Copy exactly the lines from the one containing "Fácil de usar;" through the last line of the records, both included, and nothing more.

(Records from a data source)
^^^^^^^^^^^^^^^^

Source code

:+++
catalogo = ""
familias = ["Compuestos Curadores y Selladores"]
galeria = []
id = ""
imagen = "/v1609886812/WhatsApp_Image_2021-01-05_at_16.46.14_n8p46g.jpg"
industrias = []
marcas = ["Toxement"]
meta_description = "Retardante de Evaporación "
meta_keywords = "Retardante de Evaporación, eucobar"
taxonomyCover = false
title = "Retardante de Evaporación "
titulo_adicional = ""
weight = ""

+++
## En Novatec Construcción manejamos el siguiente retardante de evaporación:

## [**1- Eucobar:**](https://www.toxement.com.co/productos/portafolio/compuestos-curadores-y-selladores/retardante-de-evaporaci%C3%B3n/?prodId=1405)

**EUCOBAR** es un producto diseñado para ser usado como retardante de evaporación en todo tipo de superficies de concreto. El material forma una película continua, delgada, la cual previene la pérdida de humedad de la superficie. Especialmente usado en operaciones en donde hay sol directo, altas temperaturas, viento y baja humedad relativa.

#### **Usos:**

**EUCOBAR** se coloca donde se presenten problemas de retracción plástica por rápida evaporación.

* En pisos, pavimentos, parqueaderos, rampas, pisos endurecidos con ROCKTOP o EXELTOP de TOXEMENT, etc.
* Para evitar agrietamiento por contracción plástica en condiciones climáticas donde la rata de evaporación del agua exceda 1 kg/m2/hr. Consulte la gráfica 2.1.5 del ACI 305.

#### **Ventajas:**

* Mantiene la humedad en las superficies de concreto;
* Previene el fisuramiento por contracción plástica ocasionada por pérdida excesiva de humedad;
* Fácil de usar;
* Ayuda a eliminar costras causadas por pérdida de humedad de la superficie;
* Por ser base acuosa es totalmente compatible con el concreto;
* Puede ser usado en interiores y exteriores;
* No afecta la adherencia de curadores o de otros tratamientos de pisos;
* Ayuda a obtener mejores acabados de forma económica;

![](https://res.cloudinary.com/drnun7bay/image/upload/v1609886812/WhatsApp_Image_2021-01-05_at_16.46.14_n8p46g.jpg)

^^^^^^^^^^^^^^^^

Output of the exercise:
* Fácil de usar;
* Ayuda a eliminar costras causadas por pérdida de humedad de la superficie;
* Por ser base acuosa es totalmente compatible con el concreto;
* Puede ser usado en interiores y exteriores;
* No afecta la adherencia de curadores o de otros tratamientos de pisos;
* Ayuda a obtener mejores acabados de forma económica;

![](https://res.cloudinary.com/drnun7bay/image/upload/v1609886812/WhatsApp_Image_2021-01-05_at_16.46.14_n8p46g.jpg)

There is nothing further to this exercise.